Багдадский вор, стр. 26

— Это самая чудесная история из всех, что я когда-либо слышал, а слышал я немало… Завтра же расскажу о ней караванщикам — пусть все семь пустынь дивятся твоей храбрости и силе!

— Не надо, не люблю дешевой популярности… — царственно отмахнулся Лев. — Знаем мы этих летописцев — такой отсебятины в текст насуют, мне потом хоть на улицу не выходи!

— Ладно, не буду.

— Нет, ну почему же?! Если ты в этих людях уверен, если наш престиж не пострадает, а число поклонников только увеличится — тогда действуй! Надо же и о положительном имидже думать хоть иногда… Как ты считаешь, а не наладить ли выпуск парадных тюбетеек с надписью по кругу: «Лев Оболенский — гроза вампиров!» арабской вязью с вышивкой?

— Нет, — подумав, решил Ходжа, — у нас такое не носят. И, поверь умному человеку, ни один правоверный в Багдаде не признается даже в малейшей симпатии к разыскиваемому преступнику. Твои тюбетейки просто не будут покупать.

— А если развернуть солидную рекламную кампанию: детям и военнослужащим скидка в десять процентов, оптовикам — до пятнадцати? — с надеждой протянул Оболенский, но под неумолимым взглядом друга сдался. — Ну и леший с ними, ограничимся караванщиками. Да, ты про плов забыл!
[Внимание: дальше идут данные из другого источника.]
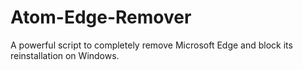 # Atom-Edge-Remover
A powerful script to completely remove Microsoft Edge and block its reinstallation on Windows.
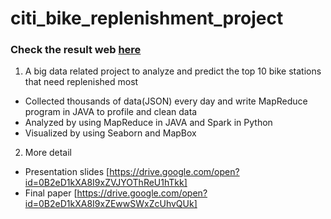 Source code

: # citi_bike_replenishment_project

### Check the result web [here](https://immense-earth-51231.herokuapp.com/)

1. A big data related project to analyze and predict the top 10 bike stations that need replenished most
  * Collected thousands of data(JSON) every day and write MapReduce program in JAVA to profile and clean data
  * Analyzed by using MapReduce in JAVA and Spark in Python
  * Visualized by using Seaborn and MapBox

2. More detail
  * Presentation slides [https://drive.google.com/open?id=0B2eD1kXA8I9xZVJYOThReU1hTkk] 
  * Final paper [https://drive.google.com/open?id=0B2eD1kXA8I9xZEwwSWxZcUhvQUk]
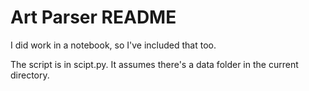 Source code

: # Art Parser README

I did work in a notebook, so I've included that too.

The script is in scipt.py. It assumes there's a data folder in the current directory.

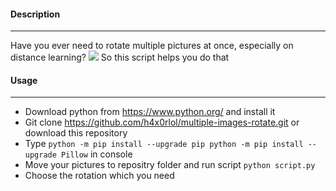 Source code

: #### Description
_____
Have you ever need to rotate multiple pictures at once, especially on distance learning? ![](https://audioz.download/uploads/fotos/foto_143931.jpg)
So this script helps you do that
#### Usage
_____
- Download python from https://www.python.org/ and install it
- Git clone https://github.com/h4x0rlol/multiple-images-rotate.git or download this repository
- Type `python -m pip install --upgrade pip
python -m pip install --upgrade Pillow` in console
- Move your pictures to repositry folder and run script `python script.py`
- Choose the rotation which you need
Смотри, он уже весь инеем покрылся…

— Как сказал великий Хааддин:

Холодный плов — безвкусный плов,
Но не хули его!
Быть может,
Завтра в твой казан
Не бросят ничего…

— Что есть, то и будем кушать. А лепёшку положи, уважаемый, ты уже целых три сожрал и не лопнул!

— А ты у меня каждый кусок во рту считаешь, да? Чего экономить, мы же обеспеченные люди!

— Хм… — потупился домулло. — Я бы так не сказал…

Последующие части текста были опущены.